The planning began last week. The girls created a menu and made lists. They consulted cookbooks to help organize their thoughts and then prepared, with no help from me and little from their father, a French meal complete with printed menus, a wine list and creatively delicious food. The significance of this, one day after the Paris attacks, is not lost.  That they started this process long before the attacks happened is perhaps most relevant to me: a meal created not to honor France and the tragedy of Friday but one that reflects the girls' appreciation and understanding of other cultures.

Three years ago we spent two weeks in France, visiting dear friends, traveling to the Normandy coast and baking in the August heat of Paris. The girls were seven and thrown into life in France with a limited net. First they learned to order milk in a restaurant, "lait s'il vous plait". They asked directions and found their way on the Metro. We handed them menus in French and suggested they find a word they understood and go from there.

They ordered their own food, in French (ish), and discovered new things to love (mussels) and things they expected to love and did not (croque monsieur). We did not seek out American restaurants and in fact left one when handed the American menu for children: hot dogs, chicken fingers and macaroni and cheese. We did not travel across the ocean to be immersed in American culture.

Traveling opens their minds to places and people beyond what they find in the neighborhood or down the street. Living briefly in another country forces them to the outside and teaches them to adjust to the changes inherent in international travel: new language, culture, currency, customs. And traveling makes places that might be far away seem much closer, especially when one beautiful place is attacked in the most cruel and horrible way.

We will continue to travel, continue to show our children that there is a world outside of Chicago, a world that is almost always good.
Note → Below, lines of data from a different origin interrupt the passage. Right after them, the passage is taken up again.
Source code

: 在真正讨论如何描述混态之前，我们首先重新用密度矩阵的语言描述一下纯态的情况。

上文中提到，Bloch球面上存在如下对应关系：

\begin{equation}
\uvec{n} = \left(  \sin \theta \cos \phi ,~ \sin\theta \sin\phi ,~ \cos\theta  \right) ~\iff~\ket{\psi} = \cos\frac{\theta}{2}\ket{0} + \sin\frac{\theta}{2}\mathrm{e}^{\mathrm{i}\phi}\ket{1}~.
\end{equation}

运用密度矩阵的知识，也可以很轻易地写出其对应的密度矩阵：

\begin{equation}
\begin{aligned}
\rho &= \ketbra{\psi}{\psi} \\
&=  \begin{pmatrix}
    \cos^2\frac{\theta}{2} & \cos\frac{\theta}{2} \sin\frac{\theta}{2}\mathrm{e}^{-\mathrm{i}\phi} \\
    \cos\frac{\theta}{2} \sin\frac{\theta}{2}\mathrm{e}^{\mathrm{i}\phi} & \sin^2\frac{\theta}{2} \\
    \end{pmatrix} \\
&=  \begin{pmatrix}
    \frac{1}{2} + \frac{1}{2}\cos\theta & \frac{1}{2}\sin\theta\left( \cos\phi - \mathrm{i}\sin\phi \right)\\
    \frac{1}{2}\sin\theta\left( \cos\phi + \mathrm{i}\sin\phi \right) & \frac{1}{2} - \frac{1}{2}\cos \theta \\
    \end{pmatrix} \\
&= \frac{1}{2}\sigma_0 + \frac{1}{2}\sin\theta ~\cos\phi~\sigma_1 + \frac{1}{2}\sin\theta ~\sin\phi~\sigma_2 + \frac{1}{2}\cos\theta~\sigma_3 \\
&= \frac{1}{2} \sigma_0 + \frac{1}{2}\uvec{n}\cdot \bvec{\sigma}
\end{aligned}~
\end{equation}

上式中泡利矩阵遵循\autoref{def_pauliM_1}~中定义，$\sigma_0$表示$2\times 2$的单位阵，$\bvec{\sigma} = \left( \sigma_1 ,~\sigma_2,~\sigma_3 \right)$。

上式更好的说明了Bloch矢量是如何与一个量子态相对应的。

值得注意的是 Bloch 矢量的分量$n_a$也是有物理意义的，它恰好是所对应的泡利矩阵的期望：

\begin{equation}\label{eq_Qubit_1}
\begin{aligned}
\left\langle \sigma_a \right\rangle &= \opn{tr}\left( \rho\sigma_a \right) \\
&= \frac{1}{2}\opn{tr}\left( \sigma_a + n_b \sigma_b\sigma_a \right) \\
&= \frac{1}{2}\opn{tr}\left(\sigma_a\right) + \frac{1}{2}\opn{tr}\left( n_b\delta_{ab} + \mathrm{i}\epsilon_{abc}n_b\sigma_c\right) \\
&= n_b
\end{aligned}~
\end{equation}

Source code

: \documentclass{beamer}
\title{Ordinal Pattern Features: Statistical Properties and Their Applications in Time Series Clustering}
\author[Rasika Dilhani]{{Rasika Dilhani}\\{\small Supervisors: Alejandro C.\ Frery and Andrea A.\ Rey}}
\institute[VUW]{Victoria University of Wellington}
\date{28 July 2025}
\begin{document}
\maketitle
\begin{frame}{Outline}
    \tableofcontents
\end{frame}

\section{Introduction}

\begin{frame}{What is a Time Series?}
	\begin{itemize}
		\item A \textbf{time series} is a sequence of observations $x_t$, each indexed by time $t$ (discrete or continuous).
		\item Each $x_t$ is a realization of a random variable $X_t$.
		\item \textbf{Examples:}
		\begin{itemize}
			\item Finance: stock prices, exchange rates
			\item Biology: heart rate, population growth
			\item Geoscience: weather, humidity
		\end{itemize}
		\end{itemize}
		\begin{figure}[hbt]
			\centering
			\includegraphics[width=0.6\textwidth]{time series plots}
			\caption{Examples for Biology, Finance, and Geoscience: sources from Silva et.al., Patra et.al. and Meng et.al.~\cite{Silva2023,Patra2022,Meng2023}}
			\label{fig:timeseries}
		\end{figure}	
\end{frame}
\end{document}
It is a world that they should see and experience and enjoy; one that will send them back with memories and photographs and not just an appreciation for what they find but also what it means to be home. No terrorists can take that freedom away.

The world is a book, and those who do not travel read only one page. St. Augustine

1 comment:

Nellie said...

What a special project for your daughters! How fortunate that they have learned at a young age about different cultures!